Task goal: Each line below that contains "directed" should be counted; give the total alone.

Dataset excerpts:
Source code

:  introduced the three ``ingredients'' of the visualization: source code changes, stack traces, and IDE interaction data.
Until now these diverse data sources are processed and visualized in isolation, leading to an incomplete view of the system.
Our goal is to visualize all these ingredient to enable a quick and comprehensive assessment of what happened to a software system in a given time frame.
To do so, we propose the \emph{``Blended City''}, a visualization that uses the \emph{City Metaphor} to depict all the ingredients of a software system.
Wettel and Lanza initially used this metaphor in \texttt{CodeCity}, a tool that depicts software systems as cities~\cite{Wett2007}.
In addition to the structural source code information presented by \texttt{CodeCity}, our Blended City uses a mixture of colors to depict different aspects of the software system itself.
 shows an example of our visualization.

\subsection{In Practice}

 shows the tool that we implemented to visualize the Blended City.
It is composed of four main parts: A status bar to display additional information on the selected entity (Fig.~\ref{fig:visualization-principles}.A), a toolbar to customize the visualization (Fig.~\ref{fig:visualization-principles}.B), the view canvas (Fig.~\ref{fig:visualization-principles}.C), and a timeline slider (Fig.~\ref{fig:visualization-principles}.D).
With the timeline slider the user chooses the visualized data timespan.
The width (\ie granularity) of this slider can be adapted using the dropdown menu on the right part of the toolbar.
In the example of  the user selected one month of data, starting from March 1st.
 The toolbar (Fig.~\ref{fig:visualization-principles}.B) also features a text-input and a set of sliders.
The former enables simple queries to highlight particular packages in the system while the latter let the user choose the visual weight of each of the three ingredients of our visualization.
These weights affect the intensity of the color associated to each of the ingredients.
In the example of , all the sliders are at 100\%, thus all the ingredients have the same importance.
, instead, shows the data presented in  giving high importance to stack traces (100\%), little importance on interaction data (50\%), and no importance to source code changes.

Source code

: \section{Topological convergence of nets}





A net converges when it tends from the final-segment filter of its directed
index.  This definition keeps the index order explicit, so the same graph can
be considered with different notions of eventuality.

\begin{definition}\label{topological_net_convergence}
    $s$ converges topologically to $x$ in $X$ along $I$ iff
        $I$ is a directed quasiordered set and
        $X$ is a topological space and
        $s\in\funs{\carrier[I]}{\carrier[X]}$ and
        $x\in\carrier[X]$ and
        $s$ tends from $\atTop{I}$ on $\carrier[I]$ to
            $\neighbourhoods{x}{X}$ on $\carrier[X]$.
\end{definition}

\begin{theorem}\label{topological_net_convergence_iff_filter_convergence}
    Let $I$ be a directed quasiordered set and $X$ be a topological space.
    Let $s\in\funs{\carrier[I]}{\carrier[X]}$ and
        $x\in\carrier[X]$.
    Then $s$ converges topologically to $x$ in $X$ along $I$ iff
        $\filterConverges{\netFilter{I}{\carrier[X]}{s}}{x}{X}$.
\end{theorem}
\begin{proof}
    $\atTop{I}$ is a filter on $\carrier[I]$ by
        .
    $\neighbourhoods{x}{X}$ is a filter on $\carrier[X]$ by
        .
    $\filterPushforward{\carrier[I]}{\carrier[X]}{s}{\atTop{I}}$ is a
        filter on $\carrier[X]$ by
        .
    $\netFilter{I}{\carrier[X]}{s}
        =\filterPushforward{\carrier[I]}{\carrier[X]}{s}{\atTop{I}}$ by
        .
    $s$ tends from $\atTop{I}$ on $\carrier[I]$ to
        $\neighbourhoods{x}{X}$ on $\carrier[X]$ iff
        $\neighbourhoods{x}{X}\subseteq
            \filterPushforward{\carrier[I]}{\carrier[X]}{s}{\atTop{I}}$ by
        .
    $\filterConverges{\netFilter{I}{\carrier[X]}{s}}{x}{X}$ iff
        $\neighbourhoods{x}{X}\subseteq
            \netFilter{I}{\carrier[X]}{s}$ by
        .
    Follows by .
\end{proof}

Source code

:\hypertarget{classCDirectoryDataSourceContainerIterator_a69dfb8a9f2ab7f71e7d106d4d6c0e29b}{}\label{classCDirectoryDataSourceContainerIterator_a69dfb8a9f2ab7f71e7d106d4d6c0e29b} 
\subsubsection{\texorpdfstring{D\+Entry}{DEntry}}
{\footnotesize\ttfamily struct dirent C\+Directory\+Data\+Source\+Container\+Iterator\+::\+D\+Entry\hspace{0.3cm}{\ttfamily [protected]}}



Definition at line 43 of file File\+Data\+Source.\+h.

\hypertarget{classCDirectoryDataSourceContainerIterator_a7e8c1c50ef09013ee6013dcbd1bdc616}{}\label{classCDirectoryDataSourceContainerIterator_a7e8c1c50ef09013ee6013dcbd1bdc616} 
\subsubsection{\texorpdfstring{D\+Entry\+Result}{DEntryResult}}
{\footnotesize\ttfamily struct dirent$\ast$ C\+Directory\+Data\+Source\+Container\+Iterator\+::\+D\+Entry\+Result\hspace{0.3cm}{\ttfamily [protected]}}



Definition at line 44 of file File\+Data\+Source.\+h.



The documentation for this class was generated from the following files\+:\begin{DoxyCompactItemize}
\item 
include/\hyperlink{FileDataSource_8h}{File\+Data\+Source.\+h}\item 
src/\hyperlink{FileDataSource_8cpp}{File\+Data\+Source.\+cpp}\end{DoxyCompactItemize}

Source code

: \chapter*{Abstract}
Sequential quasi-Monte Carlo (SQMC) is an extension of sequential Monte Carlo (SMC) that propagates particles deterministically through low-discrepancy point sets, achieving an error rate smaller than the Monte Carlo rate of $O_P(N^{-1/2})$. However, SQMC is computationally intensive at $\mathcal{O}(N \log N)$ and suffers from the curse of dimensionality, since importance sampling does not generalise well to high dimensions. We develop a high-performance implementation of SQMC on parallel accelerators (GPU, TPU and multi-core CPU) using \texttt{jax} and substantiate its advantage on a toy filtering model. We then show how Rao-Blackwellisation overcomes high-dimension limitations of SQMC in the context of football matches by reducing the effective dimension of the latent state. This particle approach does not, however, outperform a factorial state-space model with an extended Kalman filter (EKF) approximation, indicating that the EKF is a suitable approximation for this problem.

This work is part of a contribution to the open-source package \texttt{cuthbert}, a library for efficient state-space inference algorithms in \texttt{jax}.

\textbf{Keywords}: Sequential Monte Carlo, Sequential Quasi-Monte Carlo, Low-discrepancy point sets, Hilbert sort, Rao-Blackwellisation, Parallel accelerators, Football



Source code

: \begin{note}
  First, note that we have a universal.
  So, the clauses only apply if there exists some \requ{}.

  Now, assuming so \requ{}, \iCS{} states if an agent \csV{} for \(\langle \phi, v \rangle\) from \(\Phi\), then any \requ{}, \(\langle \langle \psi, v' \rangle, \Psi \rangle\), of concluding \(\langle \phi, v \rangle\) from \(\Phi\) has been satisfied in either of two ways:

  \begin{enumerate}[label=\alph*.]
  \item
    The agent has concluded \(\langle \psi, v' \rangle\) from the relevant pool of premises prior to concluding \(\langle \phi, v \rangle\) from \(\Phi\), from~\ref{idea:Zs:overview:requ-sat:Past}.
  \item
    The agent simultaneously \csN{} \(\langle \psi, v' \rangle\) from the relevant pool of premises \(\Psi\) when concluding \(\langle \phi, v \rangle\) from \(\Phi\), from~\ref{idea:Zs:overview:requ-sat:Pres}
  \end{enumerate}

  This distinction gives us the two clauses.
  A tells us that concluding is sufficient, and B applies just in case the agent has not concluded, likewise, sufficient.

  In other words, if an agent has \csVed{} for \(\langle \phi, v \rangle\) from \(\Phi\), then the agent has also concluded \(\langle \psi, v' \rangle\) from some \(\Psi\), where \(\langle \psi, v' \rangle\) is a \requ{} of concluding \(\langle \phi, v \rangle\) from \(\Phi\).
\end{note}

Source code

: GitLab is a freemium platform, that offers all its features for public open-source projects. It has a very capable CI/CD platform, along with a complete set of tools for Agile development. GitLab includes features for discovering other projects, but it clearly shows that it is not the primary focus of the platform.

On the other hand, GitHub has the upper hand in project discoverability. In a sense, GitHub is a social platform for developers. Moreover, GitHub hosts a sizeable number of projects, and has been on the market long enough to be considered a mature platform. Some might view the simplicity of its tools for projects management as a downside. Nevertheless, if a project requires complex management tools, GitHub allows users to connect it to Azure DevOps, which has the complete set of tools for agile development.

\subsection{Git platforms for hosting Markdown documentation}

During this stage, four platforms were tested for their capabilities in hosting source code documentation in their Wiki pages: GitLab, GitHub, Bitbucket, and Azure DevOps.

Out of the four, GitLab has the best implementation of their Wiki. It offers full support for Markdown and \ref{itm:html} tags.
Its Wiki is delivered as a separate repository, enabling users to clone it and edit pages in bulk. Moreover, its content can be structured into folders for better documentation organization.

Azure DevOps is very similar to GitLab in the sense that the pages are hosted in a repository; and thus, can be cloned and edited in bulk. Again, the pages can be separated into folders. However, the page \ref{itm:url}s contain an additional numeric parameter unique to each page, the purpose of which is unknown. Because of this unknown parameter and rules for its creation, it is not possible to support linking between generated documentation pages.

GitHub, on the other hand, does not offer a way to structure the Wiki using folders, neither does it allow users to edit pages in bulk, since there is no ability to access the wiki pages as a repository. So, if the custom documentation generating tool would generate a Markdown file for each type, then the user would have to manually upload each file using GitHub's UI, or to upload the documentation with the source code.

Solved exercise: 3